Dirigenten zieht es nach Berlin


Berlin ist mit guten Dirigenten gesegnet: Rattle und Janowski
sind seit zehn Jahren da, Barenboim ist seit 20 Jahren hier. Drei
Maestri fangen in diesem Herbst neu an.
VON Frederik Hanssen | 23. September 2012 - 00:00 Uhr
© Hannibal Hanschke dpa/lbn

Tugan Sokhiev, der neue Chefdirigent des Deutschen Sinfonieorchesters


Erinnert sich noch jemand an den Vorgänger von Marek Janowski beim Rundfunk-
Sinfonieorchester Berlin? Erinnert sich noch jemand an irgendeinen seiner Vorgänger?
Als der Dirigent mit den polnischen Wurzeln und der strengen Miene vor zehn Jahren
sein Amt antrat, stand das RSB am Abgrund: Dieter Rexroth, der damalige Intendant
der Rundfunkorchester und -chöre GmbH, hatte die Halbierung des Traditionsensembles
vorgeschlagen. Aus dem großen Sinfonie- sollte ein kleines, flexibles Kammerorchester
werden. Dank Janowski kam es anders: Ein Jahrzehnt später macht das RSB mit seinem
Wagner-Zyklus Furore, bei den konzertanten Abenden in der Philharmonie ebenso wie
auf CD. So präzise gespielt hat man die Musikdramen selten erlebt, im prachtvollen,
aber schlanken, homogenen Klanggewand. Unter dem strengen Detailarbeiter Janowski
ist das Orchester zu einer eingeschworenen Gemeinschaft geworden. Und zu einer
selbstbewussten Truppe, die jederzeit Höchstleistungen abrufen kann, auch wenn der Chef
nicht am Pult steht. Eine Erfolgsgeschichte.

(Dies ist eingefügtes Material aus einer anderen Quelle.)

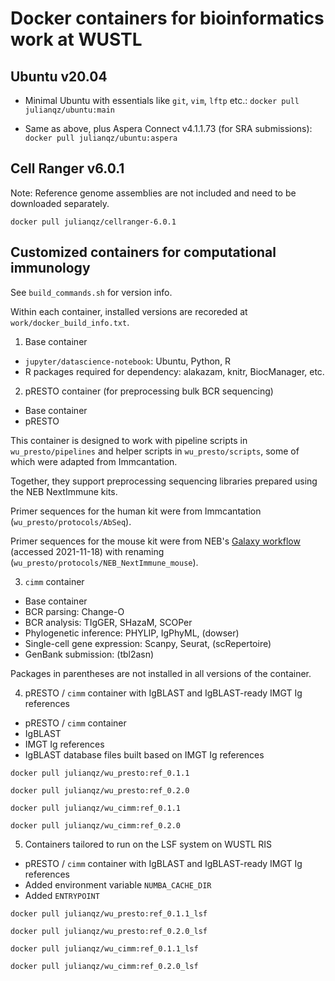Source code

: # Docker containers for bioinformatics work at WUSTL

## Ubuntu v20.04

* Minimal Ubuntu with essentials like `git`, `vim`, `lftp` etc.: `docker pull julianqz/ubuntu:main`

* Same as above, plus Aspera Connect v4.1.1.73 (for SRA submissions): `docker pull julianqz/ubuntu:aspera`

## Cell Ranger v6.0.1

Note: Reference genome assemblies are not included and need to be downloaded separately.

`docker pull julianqz/cellranger-6.0.1`

## Customized containers for computational immunology

See `build_commands.sh` for version info. 

Within each container, installed versions are recoreded at `work/docker_build_info.txt`.

1) Base container

* `jupyter/datascience-notebook`: Ubuntu, Python, R
* R packages required for dependency: alakazam, knitr, BiocManager, etc.

2) pRESTO container (for preprocessing bulk BCR sequencing)

* Base container
* pRESTO

This container is designed to work with pipeline scripts in `wu_presto/pipelines` and helper scripts in `wu_presto/scripts`, some of which were adapted from Immcantation. 

Together, they support preprocessing sequencing libraries prepared using the NEB NextImmune kits. 

Primer sequences for the human kit were from Immcantation (`wu_presto/protocols/AbSeq`). 

Primer sequences for the mouse kit were from NEB's [Galaxy workflow](https://usegalaxy.org/u/bradlanghorst/w/presto-nebnext-immune-seq-workflow-v320) (accessed 2021-11-18) with renaming (`wu_presto/protocols/NEB_NextImmune_mouse`).

3) `cimm` container 

* Base container
* BCR parsing: Change-O
* BCR analysis: TIgGER, SHazaM, SCOPer
* Phylogenetic inference: PHYLIP, IgPhyML, (dowser)
* Single-cell gene expression: Scanpy, Seurat, (scRepertoire)
* GenBank submission: (tbl2asn)

Packages in parentheses are not installed in all versions of the container.

4) pRESTO / `cimm` container with IgBLAST and IgBLAST-ready IMGT Ig references

* pRESTO / `cimm` container
* IgBLAST
* IMGT Ig references
* IgBLAST database files built based on IMGT Ig references

`docker pull julianqz/wu_presto:ref_0.1.1`

`docker pull julianqz/wu_presto:ref_0.2.0`

`docker pull julianqz/wu_cimm:ref_0.1.1`

`docker pull julianqz/wu_cimm:ref_0.2.0`

5) Containers tailored to run on the LSF system on WUSTL RIS

* pRESTO / `cimm` container with IgBLAST and IgBLAST-ready IMGT Ig references
* Added environment variable `NUMBA_CACHE_DIR`
* Added `ENTRYPOINT`

`docker pull julianqz/wu_presto:ref_0.1.1_lsf`

`docker pull julianqz/wu_presto:ref_0.2.0_lsf`

`docker pull julianqz/wu_cimm:ref_0.1.1_lsf`

`docker pull julianqz/wu_cimm:ref_0.2.0_lsf`

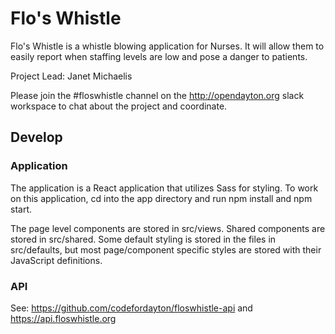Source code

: # Flo's Whistle

Flo's Whistle is a whistle blowing application for Nurses. It will allow them to easily report
when staffing levels are low and pose a danger to patients.

Project Lead: Janet Michaelis

Please join the #floswhistle channel on the http://opendayton.org slack workspace to chat
about the project and coordinate.

## Develop
### Application
The application is a React application that utilizes Sass for styling. To work on
this application, cd into the app directory and run npm install and npm start.

The page level components are stored in src/views. Shared components are stored
in src/shared. Some default styling is stored in the files in src/defaults, but
most page/component specific styles are stored with their JavaScript definitions.

### API
See: https://github.com/codefordayton/floswhistle-api
and https://api.floswhistle.org
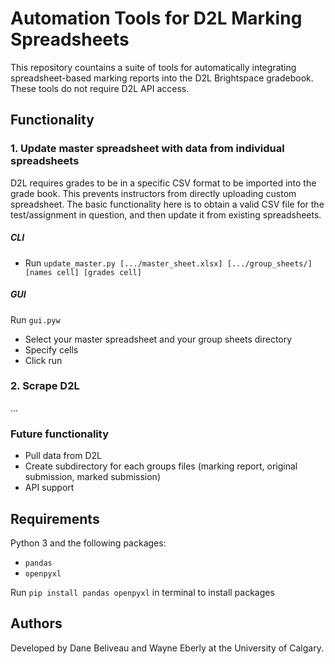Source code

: # Automation Tools for D2L Marking Spreadsheets
This repository countains a suite of tools for automatically integrating spreadsheet-based marking reports into the D2L Brightspace gradebook. These tools do not require D2L API access.

## Functionality

### 1. Update master spreadsheet with data from individual spreadsheets
D2L requires grades to be in a specific CSV format to be imported into the grade book. This prevents instructors from directly uploading custom spreadsheet. The basic functionality here is to obtain a valid CSV file for the test/assignment in question, and then update it from existing spreadsheets.

##### CLI
- Run `update_master.py [.../master_sheet.xlsx] [.../group_sheets/] [names cell] [grades cell]`
##### GUI
Run `gui.pyw`  
- Select your master spreadsheet and your group sheets directory
- Specify cells
- Click run

### 2. Scrape D2L
...

### Future functionality
- Pull data from D2L
- Create subdirectory for each groups files (marking report, original submission, marked submission)
- API support

## Requirements
Python 3 and the following packages:
- `pandas`
- `openpyxl`

Run `pip install pandas openpyxl` in terminal to install packages

## Authors
Developed by Dane Beliveau and Wayne Eberly at the University of Calgary.
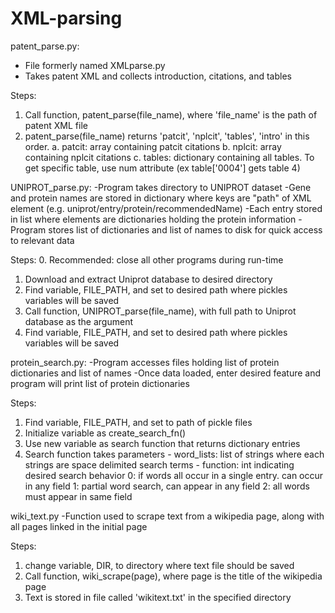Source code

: # XML-parsing
patent_parse.py:
  - File formerly named XMLparse.py
  - Takes patent XML and collects introduction, citations, and tables
  
  Steps:
  1. Call function, patent_parse(file_name), where 'file_name' is the path of patent XML file
  2. patent_parse(file_name) returns 'patcit', 'nplcit', 'tables', 'intro' in this order.
    a. patcit: array containing patcit citations
    b. nplcit: array containing nplcit citations
    c. tables: dictionary containing all tables. To get specific table, use num attribute (ex table['0004'] gets table 4)



UNIPROT_parse.py:
  -Program takes directory to UNIPROT dataset
  -Gene and protein names are stored in dictionary where keys are "path" of XML element (e.g. uniprot/entry/protein/recommendedName)
  -Each entry stored in list where elements are dictionaries holding the protein information
  -Program stores list of dictionaries and list of names to disk for quick access to relevant data
  
  Steps:
  0. Recommended: close all other programs during run-time
  1. Download and extract Uniprot database to desired directory
  2. Find variable, FILE_PATH, and set to desired path where pickles variables will be saved
  3. Call function, UNIPROT_parse(file_name), with full path to Uniprot database as the argument
  4. Find variable, FILE_PATH, and set to desired path where pickles variables will be saved
  
  
protein_search.py:
  -Program accesses files holding list of protein dictionaries and list of names
  -Once data loaded, enter desired feature and program will print list of protein dictionaries
  
  Steps: 
  1. Find variable, FILE_PATH, and set to path of pickle files
  2. Initialize variable as create_search_fn()
  3. Use new variable as search function that returns dictionary entries
  4. Search function takes parameters
    - word_lists: list of strings where each strings are space delimited search terms
    - function: int indicating desired search behavior
               0: if words all occur in a single entry. can occur in any field
               1: partial word search, can appear in any field
               2: all words must appear in same field
  
wiki_text.py
  -Function used to scrape text from a wikipedia page, along with all pages linked in the initial page
  
  Steps:
  1. change variable, DIR, to directory where text file should be saved
  2. Call function, wiki_scrape(page), where page is the title of the wikipedia page
  3. Text is stored in file called 'wikitext.txt' in the specified directory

Stilbildend hat auch der zweite Maestro gewirkt, der in diesen Tagen sein zehnjähriges
Dienstjubiläum begeht: Simon Rattle. Als die Berliner Philharmoniker ihn – und nicht
Daniel Barenboim – in basisdemokratischer Wahl zum Nachfolger Claudio Abbados
erkoren, war das eine klare Richtungsentscheidung. Ins Offene sollte es mit Sir Simon
gehen, ästhetisch, medial und in Bezug auf die Kommunikation mit dem Publikum, vor
allem mit den Hörern von morgen.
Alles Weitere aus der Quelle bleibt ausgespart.